Hiding from Economic Reality

I recently spent a good part of a week in the Vermillion River Basin in eastern South Dakota. Besides the college town of Vermillion, the river basin is farm country, mostly corn and some dairy operations. The area has experienced increased flooding because of the ongoing conversion of wetlands to farm fields. Every farm seeks to drain the water off of its land which just passes it on down stream to cascading consequences. No land is allow to hold, store, and diffuse the water.

The increasing flooding simply makes a bad situation worse. The farms and the small farming communities are poor and the constant flooding of infrastructure, businesses, and farms and the regular interruption of personal, business and social life does nothing but drain additional resources from the farms and communities. The area has been losing population, some counties as much as a third of their population, over the last twenty-five years. That is not the sort of population loss that can be sustained without the area losing most of the infrastructure that makes a community possible.

When I tried to talk to residents and local government officials about these negative trends and what the public policy response had been, I was astounded to be told that "we just don’t talk about that." Puzzled that a fundamental and obvious fact of economic life was being ignored, I expressed disbelief that citizens and their elected leaders could actually avoid discussing such important economic trends. The response was an even more emphatic statement that pursuing the issue of negative economic trends amounted to a gratuitous attack on these communities, their people, and their way of life by an outsider. "Shut up!" was the message. Don’t ask uncomfortable questions.

Although initially shocked by this "head in the sand" approach to troubling economic trends, I began to realize that this was not the first place that I had run into this approach to economic reality. In fact, across much of the West, including Montana, factual discussions of economic trends are almost impossible. If one points out, for instance, that wood products’ contribution to employment and income in the Pacific Northwest has been declining while the role of high tech manufacturing has been expanding, one is likely to be greeted by emotional outbursts condemning this statement as a scurilous attack on a crucial element of the region’s economic base and a vicious assult on displaced workers and their impoverished families.

Try pointing out the relatively small role played by metal mining in the western states or the modest and declining role of desert ranching and one faces the same vitriolic response. One faces this response at the highest levels of government. A spokesperson for the governor’s office was recently quoted as emphatically denying that Montana was going through any economic transition from being solely a natural resource economy to being a more diversified and less specialized economy. Natural resource industry is all we got and all we will ever have! That’s it! Any suggestion to the contrary is stupid, unpatriotic, and subversive, and needs, as a matter of public policy, to be squelched.

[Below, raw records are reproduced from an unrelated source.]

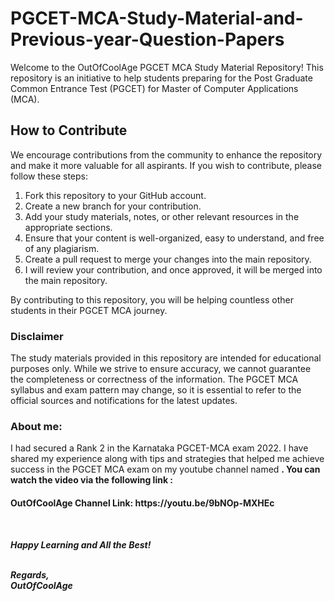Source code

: # PGCET-MCA-Study-Material-and-Previous-year-Question-Papers



Welcome to the OutOfCoolAge PGCET MCA Study Material Repository! This repository is an initiative to help students preparing for the Post Graduate Common Entrance Test (PGCET) for Master of Computer Applications (MCA).

<h2>How to Contribute</h2>

We encourage contributions from the community to enhance the repository and make it more valuable for all aspirants. If you wish to contribute, please follow these steps:

1. Fork this repository to your GitHub account.
2. Create a new branch for your contribution.
3. Add your study materials, notes, or other relevant resources in the appropriate sections.
4. Ensure that your content is well-organized, easy to understand, and free of any plagiarism.
5. Create a pull request to merge your changes into the main repository.
6. I will review your contribution, and once approved, it will be merged into the main repository.

By contributing to this repository, you will be helping countless other students in their PGCET MCA journey.

<h3>Disclaimer</h3>
The study materials provided in this repository are intended for educational purposes only. While we strive to ensure accuracy, we cannot guarantee the completeness or correctness of the information. The PGCET MCA syllabus and exam pattern may change, so it is essential to refer to the official sources and notifications for the latest updates.

<h3>About me:</h3> 
 I had secured a Rank 2 in the Karnataka PGCET-MCA exam 2022. I have shared my experience along with tips and strategies that helped me achieve success in the PGCET MCA exam on my youtube channel named <b><OutofCoolAge/b>. You can watch the video via the following link :

 <br>


<h4>OutOfCoolAge Channel Link: https://youtu.be/9bNOp-MXHEc </h4>

<br>

<i>Happy Learning and All the Best!

<br>
Regards,<br>
OutOfCoolAge</i>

One does not need a social psychologist or an anthropologist to explain this emotional response to statements of fact and this strong social and political commitment to not facing economic reality. People who see their livelihoods and ways of life in decline can be expected to respond with anxiety and distress. It is as if the larger economy is saying that "we do not need you any more; what you have spent you life doing isn’t important any more." Such implied negative judgments are enough to drive anyone to anger.

In addition, there are political implications to any hint of absolute or, even, relative decline in economic importance. To the extent that the political clout of industries is tied to their perceived economic importance, it is important for industries to continue to insist that they are as important as they always have been. As a result, industry organizations are certain to jump into the fray, emotionally beating their chests, and asserting that no one could get along without them.

So the head-in-the-sand and emotional denial approach to economic reality is understandable. That, however, does not make it safe. If we want to be something other than victims of circumstances, constantly taken by surprise, we have to have the nerve to look the present and future squarely in the eye and adopt public policies that minimize the pain and maximize the benefits of the economic transitions we are going to be dragged through whether we want to go that direction or not. Individuals may choose to remain ignorant and live in a fantasy world, but that is an extremely dangerous and dysfunctional path for government and public policy.